What is now taking place in Arkhangelsk, where Princess Anne is attending events dedicated to the 75th anniversary of the first Dervish Allied convoy, shows that a diplomat should have a very good knowledge of history. In difficult times, events from the apparently distant past, especially if they are related to allied actions, help maintain dialogue and revive historical memory in people. I’m sure that many of our Western colleagues have preserved the memory of the events when through joint efforts we defeated a terrible enemy. It is necessary to sustain these feelings by all means and prevent attempts that are now being made with regard to any European leader who says that he remembers and respects the joint heroic deed of his own people and the Soviet people. I will not name names but such honest politicians with a clean conscience are attacked by those who would like to rewrite the whole of history and smear everything that is related to the Soviet victory. This is becoming a true instrument of modern politics. History is a special sphere of knowledge for a diplomat. After all is said and done, it is important, if not to have encyclopaedic knowledge in all spheres of human activity, then to have some idea about where humankind is headed in economic and technological terms, trends in the world of art and culture, and under no circumstances, consign history to oblivion. Otherwise we will be people who do not know their roots.

Question: Mr Lavrov, how do you assess the concept of realpolitik, its future in a multipolar world and amid globalization, in a situation where its problems have been laid bare?

Sergey Lavrov: This is exactly what I’ve been talking about all the time. Briefly, in general terms, “realpolitik” is not our word. It has acquired a negative connotation. I already mentioned pragmatism as an inherent part of diplomacy and generally, a state’s activity in the sense that what you do should be, first, understandable, and second, useful to your people in the broadest possible sense of this word. When “realpolitik” is interpreted as a manifestation of cynicism and the ability to turn a blind eye to certain outrageous practices in order to get what you want (this often happens), this method of achieving results is somewhat different than the one we use.
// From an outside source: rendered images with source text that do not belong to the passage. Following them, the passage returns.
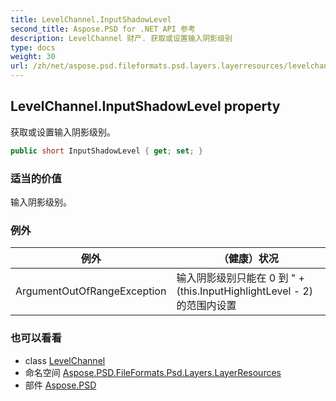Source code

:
 ```yaml
---
title: LevelChannel.InputShadowLevel
second_title: Aspose.PSD for .NET API 参考
description: LevelChannel 财产. 获取或设置输入阴影级别
type: docs
weight: 30
url: /zh/net/aspose.psd.fileformats.psd.layers.layerresources/levelchannel/inputshadowlevel/
---
```

## LevelChannel.InputShadowLevel property

获取或设置输入阴影级别。

```csharp
public short InputShadowLevel { get; set; }
```

### 适当的价值

输入阴影级别。

### 例外

| 例外 | （健康）状况 |
| --- | --- |
| ArgumentOutOfRangeException | 输入阴影级别只能在 0 到 " + (this.InputHighlightLevel - 2) 的范围内设置 |

### 也可以看看

* class [LevelChannel](../)
* 命名空间 [Aspose.PSD.FileFormats.Psd.Layers.LayerResources](../../levelchannel/)
* 部件 [Aspose.PSD](../../../)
We always seek to translate pragmatism into a language of compromise with our partners – importantly, doing this so as not to abandon our key interests, our foreign policy independence, not trying to meet halfway those who refuse to take a step in our direction. This is equality based on taking each other’s interests into account and mutual respect. I already spoke about this.

Occasionally, under certain circumstances, diplomats or politicians have to say or do things that are almost cynical. We always try to do our best not to cross that line. A couple of times in my previous remarks I have already spoken about why we are so heartbroken about things that are happening in Syria, or why we did what we did just because someone out there wanted to make Crimea residents live in a country where the masterminds of an armed anti-constitutional coup had taken power. All those who criticised and still criticise us in this regard are saying that we are spending fortunes and that the entire world community has turned its back on us. I beg to differ. First, no one has turned their back on us, and saying “the entire international community” is plainly incorrect. I have already mentioned that 80 percent of the population live in the countries that share our approaches and want justice to prevail in international affairs. Therefore, any talk of isolation is ridiculous. Second, those who retaliated by imposing sanctions on us, by which we are inconvenienced economically and financially, include Western countries, primarily, the United States, which used the aggressive minority in the EU to literally force Europe to follow their lead. They also coerced Australia, Japan and several other countries into doing the same thing.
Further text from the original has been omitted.